▸ Work item
Your output should consist solely of the lines from the one with "- [ ] Tables are responsive" through the end of the records, reproduced exactly, both ends included.

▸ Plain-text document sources
# # # #
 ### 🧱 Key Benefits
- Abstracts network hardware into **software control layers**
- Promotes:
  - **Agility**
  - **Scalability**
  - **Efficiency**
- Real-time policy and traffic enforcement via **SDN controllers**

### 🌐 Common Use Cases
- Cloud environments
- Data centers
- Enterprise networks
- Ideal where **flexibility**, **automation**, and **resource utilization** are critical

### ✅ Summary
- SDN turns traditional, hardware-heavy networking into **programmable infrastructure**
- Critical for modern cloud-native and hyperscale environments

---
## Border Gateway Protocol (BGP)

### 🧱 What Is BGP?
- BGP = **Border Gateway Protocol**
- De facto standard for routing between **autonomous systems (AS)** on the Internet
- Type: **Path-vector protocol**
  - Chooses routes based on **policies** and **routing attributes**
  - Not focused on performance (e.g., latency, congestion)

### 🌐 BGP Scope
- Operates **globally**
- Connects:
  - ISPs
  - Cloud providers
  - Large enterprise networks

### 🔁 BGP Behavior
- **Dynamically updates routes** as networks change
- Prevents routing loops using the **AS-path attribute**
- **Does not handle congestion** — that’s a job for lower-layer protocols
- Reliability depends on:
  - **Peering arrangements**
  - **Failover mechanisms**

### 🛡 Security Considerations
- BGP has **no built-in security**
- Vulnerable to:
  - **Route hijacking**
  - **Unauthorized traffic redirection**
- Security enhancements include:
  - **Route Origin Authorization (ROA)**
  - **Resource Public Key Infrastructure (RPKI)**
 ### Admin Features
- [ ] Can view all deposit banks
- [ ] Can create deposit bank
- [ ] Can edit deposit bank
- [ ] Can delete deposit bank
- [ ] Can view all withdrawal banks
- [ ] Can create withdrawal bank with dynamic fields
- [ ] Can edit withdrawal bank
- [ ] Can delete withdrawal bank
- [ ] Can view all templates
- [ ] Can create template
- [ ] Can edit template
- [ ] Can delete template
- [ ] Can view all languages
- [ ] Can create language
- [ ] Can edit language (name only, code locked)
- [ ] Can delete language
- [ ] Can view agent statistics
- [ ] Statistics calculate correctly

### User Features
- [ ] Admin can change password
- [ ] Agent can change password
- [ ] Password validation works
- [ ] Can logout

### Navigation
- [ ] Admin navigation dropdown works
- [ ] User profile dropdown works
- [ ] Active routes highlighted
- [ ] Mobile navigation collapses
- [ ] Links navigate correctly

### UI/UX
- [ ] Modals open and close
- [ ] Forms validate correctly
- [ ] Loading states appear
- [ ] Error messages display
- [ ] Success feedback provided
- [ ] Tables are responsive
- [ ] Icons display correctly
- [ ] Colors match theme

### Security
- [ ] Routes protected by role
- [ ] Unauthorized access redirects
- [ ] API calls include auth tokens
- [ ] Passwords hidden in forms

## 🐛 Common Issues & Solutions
# # # #
▸ Exercise response
- [ ] Tables are responsive
- [ ] Icons display correctly
- [ ] Colors match theme

### Security
- [ ] Routes protected by role
- [ ] Unauthorized access redirects
- [ ] API calls include auth tokens
- [ ] Passwords hidden in forms

## 🐛 Common Issues & Solutions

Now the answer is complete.